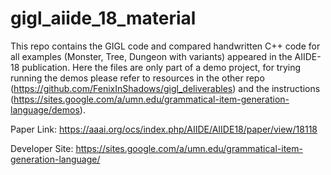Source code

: # gigl_aiide_18_material

This repo contains the GIGL code and compared handwritten C++ code for all examples (Monster, Tree, Dungeon with variants) appeared in the AIIDE-18 publication. Here the files are only part of a demo project, for trying running the demos please refer to resources in the other repo (https://github.com/FenixInShadows/gigl_deliverables) and the instructions (https://sites.google.com/a/umn.edu/grammatical-item-generation-language/demos).



Paper Link: https://aaai.org/ocs/index.php/AIIDE/AIIDE18/paper/view/18118

Developer Site: https://sites.google.com/a/umn.edu/grammatical-item-generation-language/
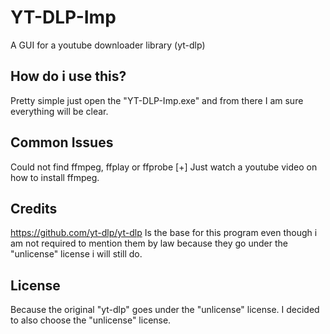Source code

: # YT-DLP-Imp
A GUI for a youtube downloader library (yt-dlp)

## How do i use this?
Pretty simple just open the "YT-DLP-Imp.exe" and from there I am sure everything will be clear.

## Common Issues
Could not find ffmpeg, ffplay or ffprobe  [+]  Just watch a youtube video on how to install ffmpeg.

## Credits
https://github.com/yt-dlp/yt-dlp Is the base for this program even though i am not required to mention them by law because they go under the "unlicense" license i will still do.

## License
Because the original "yt-dlp" goes under the "unlicense" license. I decided to also choose the "unlicense" license.
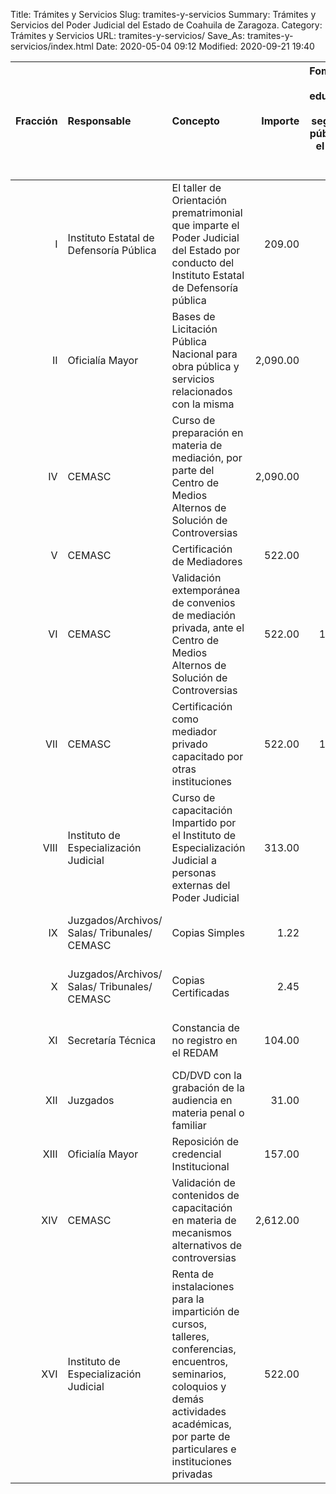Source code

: Title: Trámites y Servicios
Slug: tramites-y-servicios
Summary: Trámites y Servicios del Poder Judicial del Estado de Coahuila de Zaragoza.
Category: Trámites y Servicios
URL: tramites-y-servicios/
Save_As: tramites-y-servicios/index.html
Date: 2020-05-04 09:12
Modified: 2020-09-21 19:40


| **Fracción** | **Responsable**                               | **Concepto**                                                 | **Importe** | **Fomento a la  educación y de la seguridad pública en el estado 22.5%** 2020 | **Total a pagar** | **Tiempo máximo de  entrega**                        | **Enlace**                                                   |
| -----------: | :-------------------------------------------- | :----------------------------------------------------------- | ----------: | -----------------------------------------------------------: | ----------------: | :--------------------------------------------------- | :----------------------------------------------------------- |
|            I | Instituto  Estatal de Defensoría Pública      | El taller de  Orientación prematrimonial que imparte el Poder Judicial del Estado por  conducto del Instituto Estatal de Defensoría pública |      209.00 |                                                        47.03 |            256.03 | N/A                                                  | [Ver Infografía](1-top.png)                                  |
|           II | Oficialía Mayor                               | Bases de  Licitación Pública Nacional para obra pública y servicios relacionados con la  misma |    2,090.00 |                                                       470.25 |          2,560.25 | N/A                                                  | [Ver Infografía](2-licitaciones-p.png)                       |
|           IV | CEMASC                                        | Curso de  preparación en materia de mediación, por parte del Centro de Medios Alternos  de Solución de Controversias |    2,090.00 |                                                       470.25 |          2,560.25 | Dependiendo de  la Institución que solicita el curso | [Ver Infografía](4-curso-de-preparacion-en-materia-de-mediacion.png) |
|            V | CEMASC                                        | Certificación  de Mediadores                                 |      522.00 |                                                       117.45 |            639.45 | 45-60 días  hábiles                                  | [Ver Infografía](5-certificacion-de-mediadores.jpg)          |
|           VI | CEMASC                                        | Validación  extemporánea de convenios de mediación privada, ante el Centro de Medios  Alternos de Solución de Controversias |      522.00 |                                                      117.450 |            639.45 | N/A                                                  | [Ver Infografía](6-validacion-extemporanea.png)              |
|          VII | CEMASC                                        | Certificación  como mediador privado capacitado por otras instituciones |      522.00 |                                                      117.450 |            639.45 | 45-60 días  hábiles                                  |                                                              |
|         VIII | Instituto de  Especialización Judicial        | Curso de  capacitación Impartido por el Instituto de Especialización Judicial a  personas externas del Poder Judicial |      313.00 |                                                        70.43 |            383.43 | N/A                                                  | [Ver Infografía](8-Curso-de-capacitacion.png)                |
|           IX | Juzgados/Archivos/  Salas/ Tribunales/ CEMASC | Copias Simples                                               |        1.22 |                                                         0.28 |              1.50 | Inmediato / Dos  días por carga de trabajo           | [Ver Infografía](9-10-Copia-simple-Certificada.png)          |
|            X | Juzgados/Archivos/  Salas/ Tribunales/ CEMASC | Copias  Certificadas                                         |        2.45 |                                                         0.55 |              3.00 | Inmediato / Dos  días por carga de trabajo           | [Ver Infografía](9-10-Copia-simple-Certificada.png)          |
|           XI | Secretaría  Técnica                           | Constancia de  no registro en el REDAM                       |      104.00 |                                                        23.40 |            127.40 | Inmediato / Dos  días por carga de trabajo           | [Ver Infografía](11-secretaria-tecnica.png)                  |
|          XII | Juzgados                                      | CD/DVD con la  grabación de la audiencia en materia penal o familiar |       31.00 |                                                         6.98 |             37.98 | Inmediato                                            |                                                              |
|         XIII | Oficialía Mayor                               | Reposición de  credencial Institucional                      |      157.00 |                                                        35.33 |            192.33 |                                                      | [Ver Infografía](13-reposicion-de-credencial-institucional.png) |
|          XIV | CEMASC                                        | Validación de  contenidos de capacitación en materia de mecanismos alternativos de  controversias |    2,612.00 |                                                       587.70 |          3,199.70 | 5-8 días hábiles                                     | [Ver Infografía](14-validacion-de-contenidos.png)            |
|          XVI | Instituto de  Especialización Judicial        | Renta de  instalaciones para la impartición de cursos, talleres, conferencias,  encuentros, seminarios, coloquios y demás actividades académicas, por parte  de particulares e instituciones privadas |      522.00 |                                                       117.45 |            639.45 | N/A                                                  | [Ver Infografía](16-renta-de-instalaciones.png)              |
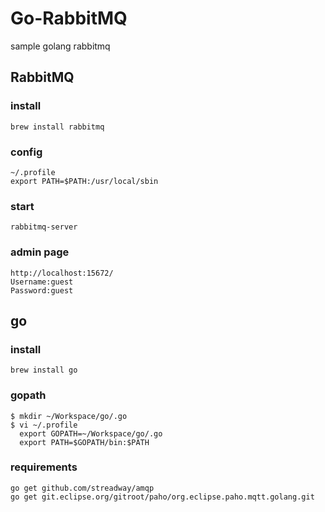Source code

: # Go-RabbitMQ
sample golang rabbitmq

## RabbitMQ

### install
    brew install rabbitmq

### config
    ~/.profile
    export PATH=$PATH:/usr/local/sbin

### start
    rabbitmq-server

### admin page
    http://localhost:15672/
    Username:guest
    Password:guest

## go

### install
    brew install go
    
### gopath
    $ mkdir ~/Workspace/go/.go
    $ vi ~/.profile
      export GOPATH=~/Workspace/go/.go
      export PATH=$GOPATH/bin:$PATH

### requirements
    go get github.com/streadway/amqp
    go get git.eclipse.org/gitroot/paho/org.eclipse.paho.mqtt.golang.git
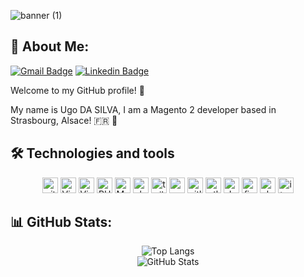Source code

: 
![banner (1)](https://user-images.githubusercontent.com/98872263/196003764-b2ea250e-a218-43bd-8f40-f56d4e5a2ca1.png)

## 💫 About Me:
[![Gmail Badge](https://img.shields.io/badge/-Gmail-EA4335?style=flat-square&logo=Twitter&logoColor=white)](mailto:ugodasilva67@gmail.com)
[![Linkedin Badge](https://img.shields.io/badge/-LinkedIn-0e76a8?style=flat-square&logo=Linkedin&logoColor=white)](https://www.linkedin.com/in/ugo-da-silva-990a90139/)

Welcome to my GitHub profile! 👋

My name is Ugo DA SILVA,  I am a Magento 2 developer based in Strasbourg, Alsace! 🇫🇷 🥐

## 🛠  Technologies and tools

<p align="center">
  <img src="https://img.shields.io/badge/git-282C34?logo=git&logoColor=F05032" alt="git logo" title="git" height="25" />
  <img src="https://img.shields.io/badge/VS%20Code-282C34?logo=visual-studio-code&logoColor=007ACC" alt="Visual Studio Code logo" title="Visual Studio Code" height="25" />
  <img src="https://img.shields.io/badge/phpstorm-282C34?logo=phpstorm&logoColor=CB3C9D" alt="Visual Studio Code logo" title="Visual Studio Code" height="25" />
  <img src="https://img.shields.io/badge/PHP-282C34?logo=php&logoColor=#777BB4" alt="PHP logo" title="PHP" height="25" />
  <img src="https://img.shields.io/badge/Magento_2-282C34?logo=magento&logoColor=white" alt="Magento 2 logo" title="Magento 2" height="25" />
  <img src="https://img.shields.io/badge/alpine.js-282C34?logo=alpinedotjs&logoColor=#8BC0D0" alt="alpine js logo" title="Alpine JS" height="25" />
  <img src="https://img.shields.io/badge/Tailwind-282C34?logo=tailwindcss&logoColor=#06B6D4" alt="tailwind css logo" title="Tailwind CSS" height="25" />
  <img src="https://img.shields.io/badge/MariaDB-282C34?logo=mariadb&logoColor=#003545" alt="maria db logo" title="MariaDB" height="25" />
  <img src="https://img.shields.io/badge/Gitlab-282C34?logo=gitlab&logoColor=#FC6D26" alt="gitlab logo" title="Gitlab" height="25" />
  <img src="https://img.shields.io/badge/Atlassian-282C34?logo=atlassian&logoColor=#0052CC" alt="atlassian logo" title="Atlassian" height="25" />
  <img src="https://img.shields.io/badge/Docker-282C34?logo=docker&logoColor=#2496ED" alt="docker logo" title="Docker" height="25" />
  <img src="https://img.shields.io/badge/Figma-282C34?logo=figma&logoColor=#F24E1E" alt="figma logo" title="Figma" height="25" />
  <img src="https://img.shields.io/badge/Platformdotsh-282C34?logo=platformdotsh&logoColor=#1A182A" alt="platformdotsh logo" title="Platformdotsh" height="25" />
  <img src="https://img.shields.io/badge/iterm2-282C34?logo=iterm2&logoColor=#000000" alt="iterm2 logo" title="iterm2" height="25" />
</p>


## 📊 GitHub Stats:
<p align="center">
  <img src="https://github-readme-stats.vercel.app/api/top-langs/?username=articvolt&theme=vue-dark&layout=compact" alt="Top Langs" />
  <br>
  <img src="https://github-readme-stats.vercel.app/api?username=articvolt&theme=vue-dark&rank_icon=github" alt="GitHub Stats" />
</p>

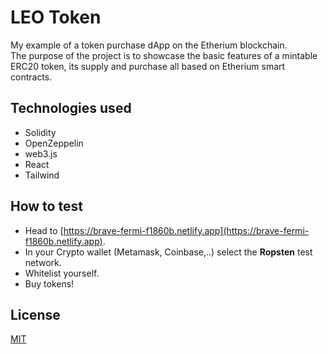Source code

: # LEO Token

My example of a token purchase dApp on the Etherium blockchain.  
The purpose of the project is to showcase the basic features of a mintable ERC20 token, its supply and purchase all based on Etherium smart contracts.


## Technologies used

- Solidity
- OpenZeppelin
- web3.js
- React
- Tailwind


## How to test

- Head to [https://brave-fermi-f1860b.netlify.app](https://brave-fermi-f1860b.netlify.app).
- In your Crypto wallet (Metamask, Coinbase,..) select the **Ropsten** test network. 
- Whitelist yourself.
- Buy tokens!



## License
[MIT](https://choosealicense.com/licenses/mit/)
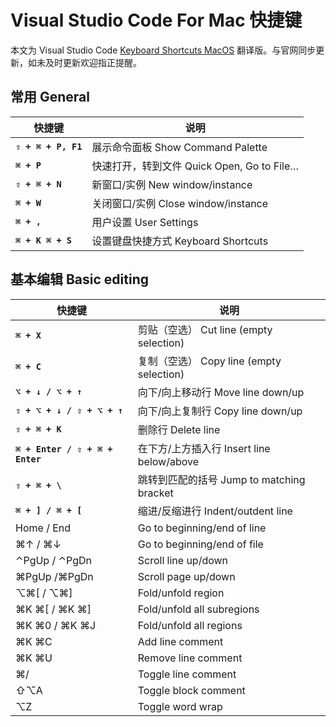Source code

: # Visual Studio Code For Mac 快捷键

本文为 Visual Studio Code [Keyboard Shortcuts MacOS](https://code.visualstudio.com/shortcuts/keyboard-shortcuts-macos.pdf) 翻译版。与官网同步更新，如未及时更新欢迎指正提醒。

## 常用 General

| 快捷键 | 说明 |
| --- | --- |
| **`⇧ + ⌘ + P, F1`** | 展示命令面板 Show Command Palette |
| **`⌘ + P`** | 快速打开，转到文件 Quick Open, Go to File… |
| **`⇧ + ⌘ + N`** | 新窗口/实例 New window/instance |
| **`⌘ + W`** |  关闭窗口/实例 Close window/instance |
| **`⌘ + ,`** | 用户设置 User Settings |
| **`⌘ + K ⌘ + S`** | 设置键盘快捷方式 Keyboard Shortcuts |

## 基本编辑 Basic editing

| 快捷键 | 说明 |
| --- | --- |
| **`⌘ + X`** | 剪贴（空选） Cut line (empty selection) |
| **`⌘ + C`** | 复制（空选） Copy line (empty selection) |
| **`⌥ + ↓ / ⌥ + ↑`** | 向下/向上移动行 Move line down/up |
| **`⇧ + ⌥ + ↓ / ⇧ + ⌥ + ↑`** | 向下/向上复制行 Copy line down/up |
| **`⇧ + ⌘ + K`** | 删除行 Delete line |
| **`⌘ + Enter / ⇧ + ⌘ + Enter`**  | 在下方/上方插入行 Insert line below/above |
| **`⇧ + ⌘ + \`** | 跳转到匹配的括号 Jump to matching bracket |
| **`⌘ + ] / ⌘ + [`** | 缩进/反缩进行 Indent/outdent line |
| Home / End | Go to beginning/end of line |
| ⌘↑ / ⌘↓ | Go to beginning/end of file |
| ⌃PgUp / ⌃PgDn | Scroll line up/down  |
| ⌘PgUp /⌘PgDn | Scroll page up/down |
| ⌥⌘[  / ⌥⌘] | Fold/unfold region |
| ⌘K ⌘[  /  ⌘K ⌘] | Fold/unfold all subregions |
| ⌘K ⌘0  /  ⌘K ⌘J | Fold/unfold all regions |
| ⌘K ⌘C | Add line comment |
| ⌘K ⌘U | Remove line comment |
| ⌘/ | Toggle line comment |
| ⇧⌥A | Toggle block comment |
| ⌥Z | Toggle word wrap |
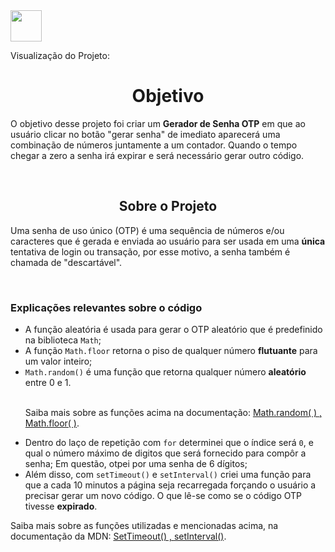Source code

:  <img src="https://cdn.pixabay.com/photo/2015/04/23/17/41/javascript-736400_960_720.png" height="50" width="50"/>

<p>Visualização do Projeto: </p>
<h1 align="center">Objetivo</h1>
  <p>O objetivo desse projeto foi criar um <b>Gerador de Senha OTP</b> em que ao usuário clicar no botão "gerar senha" de imediato aparecerá uma combinação de números juntamente a um contador. Quando o tempo chegar a zero a senha irá expirar e será necessário gerar outro código.</p>

<br> 

<h2 align="center">Sobre o Projeto</h2>
<p>Uma senha de uso único (OTP) é uma sequência de números e/ou caracteres que é gerada e enviada ao usuário para ser usada em uma <b>única</b> tentativa de login ou transação, por esse motivo, a senha também é chamada de "descartável".</p> 

<br>

<h3>Explicações relevantes sobre o código</h3>

 <ul>
   <li>A função aleatória é usada para gerar o OTP aleatório que é predefinido na biblioteca <code>Math</code>;</li>
   <li>A função <code>Math.floor</code> retorna o piso de qualquer número <b>flutuante</b> para um valor inteiro;</li>
   <li><code>Math.random()</code> é uma função que retorna qualquer número <b>aleatório</b> entre 0 e 1.</li>
   
<br>

   <p>Saiba mais sobre as funções acima na documentação: <a href="https://developer.mozilla.org/pt-BR/docs/Web/JavaScript/Reference/Global_Objects/Math/random#:~:text=A%20fun%C3%A7%C3%A3o%20Math.,dimensionar%20para%20um%20intervalo%20desejado.">Math.random( ) , <a href="https://developer.mozilla.org/pt-BR/docs/Web/JavaScript/Reference/Global_Objects/Math/floor#:~:text=A%20fun%C3%A7%C3%A3o%20Math.,dentre%20o%20n%C3%BAmero%20%22x%22.">Math.floor( )</a>.</p>
   
   
   <li>Dentro do laço de repetição com <code>for</code> determinei que o índice será <code>0</code>, e qual o número máximo de digitos que será fornecido para compôr a senha; Em questão, otpei por uma senha de 6 dígitos;</li>
   
   <li>Além disso, com <code>setTimeout()</code> e <code>setInterval()</code> criei uma função para que a cada 10 minutos a página seja recarregada forçando o usuário a precisar gerar um novo  código. O que lê-se como se o código OTP tivesse <b>expirado</b>.</li>
 </ul>
 
   <p>Saiba mais sobre as funções utilizadas e mencionadas acima, na documentação da MDN: <a href="https://developer.mozilla.org/en-US/docs/Web/API/setTimeout">SetTimeout() , <a href="https://developer.mozilla.org/pt-BR/docs/Web/API/setInterval">setInterval()</a>.</p>
 </ul>




















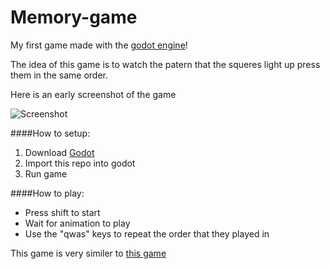 Memory-game
===========

My first game made with the [godot engine](http://www.godotengine.org)!

The idea of this game is to watch the patern that the squeres light up press them in the same order.

Here is an early screenshot of the game

![Screenshot](https://i.imgur.com/zyovf7G.png)

####How to setup:
1. Download [Godot](http://www.godotengine.org/wp/?page_id=44)
2. Import this repo into godot
3. Run game

####How to play:
* Press shift to start
* Wait for animation to play
* Use the "qwas" keys to repeat the order that they played in




This game is very similer to [this game](https://en.wikipedia.org/wiki/Simon_(game))
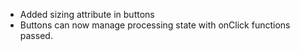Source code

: -   Added sizing attribute in buttons
-   Buttons can now manage processing state with onClick functions passed.
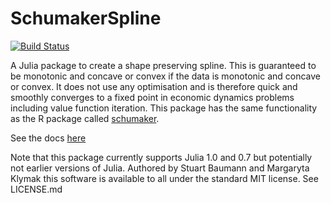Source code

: # SchumakerSpline

[![Build Status](https://travis-ci.org/s-baumann/SchumakerSpline.jl.svg?branch=master)](https://travis-ci.org/s-baumann/SchumakerSpline.jl)

A Julia package to create a shape preserving spline. This is guaranteed to be monotonic and concave or convex if the data is monotonic and concave or convex. It does not use any optimisation and is therefore quick and smoothly converges to a fixed point in economic dynamics problems including value function iteration. This package has the same functionality as the R package called [schumaker](https://cran.r-project.org/web/packages/schumaker/index.html).

See the docs [here](https://s-baumann.github.io/SchumakerSpline.jl/)

Note that this package currently supports Julia 1.0 and 0.7 but potentially not earlier versions of Julia. Authored by Stuart Baumann and Margaryta Klymak this software is available to all under the standard MIT license. See LICENSE.md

- Directions
Starting at the first line of the entries, restate word for word everything through the line that holds "Modified: 2020-09-21 19:40", both ends included, but omit any pictures.

- Solution for this problem
Source code

: # gigl_aiide_18_material

This repo contains the GIGL code and compared handwritten C++ code for all examples (Monster, Tree, Dungeon with variants) appeared in the AIIDE-18 publication. Here the files are only part of a demo project, for trying running the demos please refer to resources in the other repo (https://github.com/FenixInShadows/gigl_deliverables) and the instructions (https://sites.google.com/a/umn.edu/grammatical-item-generation-language/demos).



Paper Link: https://aaai.org/ocs/index.php/AIIDE/AIIDE18/paper/view/18118

Developer Site: https://sites.google.com/a/umn.edu/grammatical-item-generation-language/
Source code

: # YT-DLP-Imp
A GUI for a youtube downloader library (yt-dlp)

## How do i use this?
Pretty simple just open the "YT-DLP-Imp.exe" and from there I am sure everything will be clear.

## Common Issues
Could not find ffmpeg, ffplay or ffprobe  [+]  Just watch a youtube video on how to install ffmpeg.

## Credits
https://github.com/yt-dlp/yt-dlp Is the base for this program even though i am not required to mention them by law because they go under the "unlicense" license i will still do.

## License
Because the original "yt-dlp" goes under the "unlicense" license. I decided to also choose the "unlicense" license.
Source code

: Title: Trámites y Servicios
Slug: tramites-y-servicios
Summary: Trámites y Servicios del Poder Judicial del Estado de Coahuila de Zaragoza.
Category: Trámites y Servicios
URL: tramites-y-servicios/
Save_As: tramites-y-servicios/index.html
Date: 2020-05-04 09:12
Modified: 2020-09-21 19:40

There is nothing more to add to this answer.